ACTIVITY
All entries must be transcribed exactly, down to the last character.

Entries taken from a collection

* * *

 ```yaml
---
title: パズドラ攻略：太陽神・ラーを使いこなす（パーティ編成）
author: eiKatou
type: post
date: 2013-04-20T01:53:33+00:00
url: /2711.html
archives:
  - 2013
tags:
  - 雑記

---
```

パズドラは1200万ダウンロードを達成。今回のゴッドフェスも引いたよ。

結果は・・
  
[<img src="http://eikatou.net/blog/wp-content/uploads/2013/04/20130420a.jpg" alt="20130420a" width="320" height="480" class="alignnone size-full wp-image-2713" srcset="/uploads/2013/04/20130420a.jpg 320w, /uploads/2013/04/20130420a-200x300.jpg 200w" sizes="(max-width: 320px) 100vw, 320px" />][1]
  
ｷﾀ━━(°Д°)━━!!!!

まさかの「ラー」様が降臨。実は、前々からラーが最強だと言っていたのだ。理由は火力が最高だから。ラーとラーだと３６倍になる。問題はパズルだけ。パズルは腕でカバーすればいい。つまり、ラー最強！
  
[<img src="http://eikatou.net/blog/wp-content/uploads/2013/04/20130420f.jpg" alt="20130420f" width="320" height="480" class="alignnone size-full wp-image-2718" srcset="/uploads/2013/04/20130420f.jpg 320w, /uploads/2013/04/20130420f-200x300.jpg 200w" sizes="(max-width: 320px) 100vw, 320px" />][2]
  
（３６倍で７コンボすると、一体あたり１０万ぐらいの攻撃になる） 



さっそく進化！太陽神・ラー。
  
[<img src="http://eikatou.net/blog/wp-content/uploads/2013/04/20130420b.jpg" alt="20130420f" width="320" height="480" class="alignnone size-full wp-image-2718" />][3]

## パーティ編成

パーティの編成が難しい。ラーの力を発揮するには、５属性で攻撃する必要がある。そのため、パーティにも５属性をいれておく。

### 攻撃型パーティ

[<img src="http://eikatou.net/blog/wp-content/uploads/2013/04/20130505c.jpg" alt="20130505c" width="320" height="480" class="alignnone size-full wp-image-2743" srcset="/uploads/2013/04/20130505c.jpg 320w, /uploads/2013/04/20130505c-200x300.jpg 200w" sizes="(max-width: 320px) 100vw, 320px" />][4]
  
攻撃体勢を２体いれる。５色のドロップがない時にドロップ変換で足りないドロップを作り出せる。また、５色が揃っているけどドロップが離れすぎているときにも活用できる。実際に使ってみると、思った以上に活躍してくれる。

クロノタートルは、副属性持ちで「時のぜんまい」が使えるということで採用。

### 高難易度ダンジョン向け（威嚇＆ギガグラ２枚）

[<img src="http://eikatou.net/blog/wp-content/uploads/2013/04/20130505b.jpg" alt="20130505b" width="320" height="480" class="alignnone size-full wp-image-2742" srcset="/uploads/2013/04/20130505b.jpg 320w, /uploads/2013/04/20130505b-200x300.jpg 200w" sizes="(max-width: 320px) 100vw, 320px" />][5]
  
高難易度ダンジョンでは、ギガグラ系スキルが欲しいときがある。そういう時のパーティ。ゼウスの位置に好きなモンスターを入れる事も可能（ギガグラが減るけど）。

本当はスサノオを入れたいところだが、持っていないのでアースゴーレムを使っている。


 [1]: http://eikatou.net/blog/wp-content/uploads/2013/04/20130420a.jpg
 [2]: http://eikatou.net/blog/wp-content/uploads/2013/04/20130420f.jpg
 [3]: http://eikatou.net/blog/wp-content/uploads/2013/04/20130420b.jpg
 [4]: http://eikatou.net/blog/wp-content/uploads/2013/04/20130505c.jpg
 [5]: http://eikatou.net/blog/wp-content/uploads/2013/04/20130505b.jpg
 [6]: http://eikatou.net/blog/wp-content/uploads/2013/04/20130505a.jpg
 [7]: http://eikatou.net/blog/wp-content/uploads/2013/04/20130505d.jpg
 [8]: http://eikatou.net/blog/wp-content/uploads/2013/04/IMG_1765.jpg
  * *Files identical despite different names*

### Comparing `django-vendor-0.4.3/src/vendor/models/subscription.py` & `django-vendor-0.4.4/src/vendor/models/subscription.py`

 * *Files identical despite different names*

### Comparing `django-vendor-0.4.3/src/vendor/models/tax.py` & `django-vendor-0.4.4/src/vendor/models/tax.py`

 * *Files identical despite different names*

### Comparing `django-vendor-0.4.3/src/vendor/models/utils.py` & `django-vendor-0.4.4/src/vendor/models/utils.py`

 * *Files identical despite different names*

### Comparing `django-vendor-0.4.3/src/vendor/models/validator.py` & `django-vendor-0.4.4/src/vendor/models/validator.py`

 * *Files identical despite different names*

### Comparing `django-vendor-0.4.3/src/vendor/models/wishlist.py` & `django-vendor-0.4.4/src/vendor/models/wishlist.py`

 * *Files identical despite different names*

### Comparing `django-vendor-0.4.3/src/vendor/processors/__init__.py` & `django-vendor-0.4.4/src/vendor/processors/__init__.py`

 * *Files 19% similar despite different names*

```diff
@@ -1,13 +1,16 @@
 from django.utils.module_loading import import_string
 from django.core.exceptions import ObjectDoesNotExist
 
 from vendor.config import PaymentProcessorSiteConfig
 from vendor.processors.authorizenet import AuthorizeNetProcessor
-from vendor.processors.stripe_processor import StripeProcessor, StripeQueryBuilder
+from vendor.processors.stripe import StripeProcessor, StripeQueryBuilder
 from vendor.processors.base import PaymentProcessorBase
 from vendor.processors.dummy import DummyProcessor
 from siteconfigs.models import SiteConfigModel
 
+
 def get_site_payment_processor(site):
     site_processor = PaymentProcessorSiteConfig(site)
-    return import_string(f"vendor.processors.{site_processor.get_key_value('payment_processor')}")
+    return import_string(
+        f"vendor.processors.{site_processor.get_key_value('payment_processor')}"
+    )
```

* * *

SOLUTION FOR THIS EXERCISE
 ```yaml
---
title: パズドラ攻略：太陽神・ラーを使いこなす（パーティ編成）
author: eiKatou
type: post
date: 2013-04-20T01:53:33+00:00
url: /2711.html
archives:
  - 2013
tags:
  - 雑記

---
```

パズドラは1200万ダウンロードを達成。今回のゴッドフェスも引いたよ。

結果は・・
  
[<img src="http://eikatou.net/blog/wp-content/uploads/2013/04/20130420a.jpg" alt="20130420a" width="320" height="480" class="alignnone size-full wp-image-2713" srcset="/uploads/2013/04/20130420a.jpg 320w, /uploads/2013/04/20130420a-200x300.jpg 200w" sizes="(max-width: 320px) 100vw, 320px" />][1]
  
ｷﾀ━━(°Д°)━━!!!!

まさかの「ラー」様が降臨。実は、前々からラーが最強だと言っていたのだ。理由は火力が最高だから。ラーとラーだと３６倍になる。問題はパズルだけ。パズルは腕でカバーすればいい。つまり、ラー最強！
  
[<img src="http://eikatou.net/blog/wp-content/uploads/2013/04/20130420f.jpg" alt="20130420f" width="320" height="480" class="alignnone size-full wp-image-2718" srcset="/uploads/2013/04/20130420f.jpg 320w, /uploads/2013/04/20130420f-200x300.jpg 200w" sizes="(max-width: 320px) 100vw, 320px" />][2]
  
（３６倍で７コンボすると、一体あたり１０万ぐらいの攻撃になる） 



さっそく進化！太陽神・ラー。
  
[<img src="http://eikatou.net/blog/wp-content/uploads/2013/04/20130420b.jpg" alt="20130420f" width="320" height="480" class="alignnone size-full wp-image-2718" />][3]

## パーティ編成

パーティの編成が難しい。ラーの力を発揮するには、５属性で攻撃する必要がある。そのため、パーティにも５属性をいれておく。

### 攻撃型パーティ

[<img src="http://eikatou.net/blog/wp-content/uploads/2013/04/20130505c.jpg" alt="20130505c" width="320" height="480" class="alignnone size-full wp-image-2743" srcset="/uploads/2013/04/20130505c.jpg 320w, /uploads/2013/04/20130505c-200x300.jpg 200w" sizes="(max-width: 320px) 100vw, 320px" />][4]
  
攻撃体勢を２体いれる。５色のドロップがない時にドロップ変換で足りないドロップを作り出せる。また、５色が揃っているけどドロップが離れすぎているときにも活用できる。実際に使ってみると、思った以上に活躍してくれる。

クロノタートルは、副属性持ちで「時のぜんまい」が使えるということで採用。

### 高難易度ダンジョン向け（威嚇＆ギガグラ２枚）

[<img src="http://eikatou.net/blog/wp-content/uploads/2013/04/20130505b.jpg" alt="20130505b" width="320" height="480" class="alignnone size-full wp-image-2742" srcset="/uploads/2013/04/20130505b.jpg 320w, /uploads/2013/04/20130505b-200x300.jpg 200w" sizes="(max-width: 320px) 100vw, 320px" />][5]
  
高難易度ダンジョンでは、ギガグラ系スキルが欲しいときがある。そういう時のパーティ。ゼウスの位置に好きなモンスターを入れる事も可能（ギガグラが減るけど）。

本当はスサノオを入れたいところだが、持っていないのでアースゴーレムを使っている。


 [1]: http://eikatou.net/blog/wp-content/uploads/2013/04/20130420a.jpg
 [2]: http://eikatou.net/blog/wp-content/uploads/2013/04/20130420f.jpg
 [3]: http://eikatou.net/blog/wp-content/uploads/2013/04/20130420b.jpg
 [4]: http://eikatou.net/blog/wp-content/uploads/2013/04/20130505c.jpg
 [5]: http://eikatou.net/blog/wp-content/uploads/2013/04/20130505b.jpg
 [6]: http://eikatou.net/blog/wp-content/uploads/2013/04/20130505a.jpg
 [7]: http://eikatou.net/blog/wp-content/uploads/2013/04/20130505d.jpg
 [8]: http://eikatou.net/blog/wp-content/uploads/2013/04/IMG_1765.jpg
  * *Files identical despite different names*

### Comparing `django-vendor-0.4.3/src/vendor/models/subscription.py` & `django-vendor-0.4.4/src/vendor/models/subscription.py`

 * *Files identical despite different names*

### Comparing `django-vendor-0.4.3/src/vendor/models/tax.py` & `django-vendor-0.4.4/src/vendor/models/tax.py`

 * *Files identical despite different names*

### Comparing `django-vendor-0.4.3/src/vendor/models/utils.py` & `django-vendor-0.4.4/src/vendor/models/utils.py`

 * *Files identical despite different names*

### Comparing `django-vendor-0.4.3/src/vendor/models/validator.py` & `django-vendor-0.4.4/src/vendor/models/validator.py`

 * *Files identical despite different names*

### Comparing `django-vendor-0.4.3/src/vendor/models/wishlist.py` & `django-vendor-0.4.4/src/vendor/models/wishlist.py`

 * *Files identical despite different names*

### Comparing `django-vendor-0.4.3/src/vendor/processors/__init__.py` & `django-vendor-0.4.4/src/vendor/processors/__init__.py`

 * *Files 19% similar despite different names*

```diff
@@ -1,13 +1,16 @@
 from django.utils.module_loading import import_string
 from django.core.exceptions import ObjectDoesNotExist
 
 from vendor.config import PaymentProcessorSiteConfig
 from vendor.processors.authorizenet import AuthorizeNetProcessor
-from vendor.processors.stripe_processor import StripeProcessor, StripeQueryBuilder
+from vendor.processors.stripe import StripeProcessor, StripeQueryBuilder
 from vendor.processors.base import PaymentProcessorBase
 from vendor.processors.dummy import DummyProcessor
 from siteconfigs.models import SiteConfigModel
 
+
 def get_site_payment_processor(site):
     site_processor = PaymentProcessorSiteConfig(site)
-    return import_string(f"vendor.processors.{site_processor.get_key_value('payment_processor')}")
+    return import_string(
+        f"vendor.processors.{site_processor.get_key_value('payment_processor')}"
+    )
```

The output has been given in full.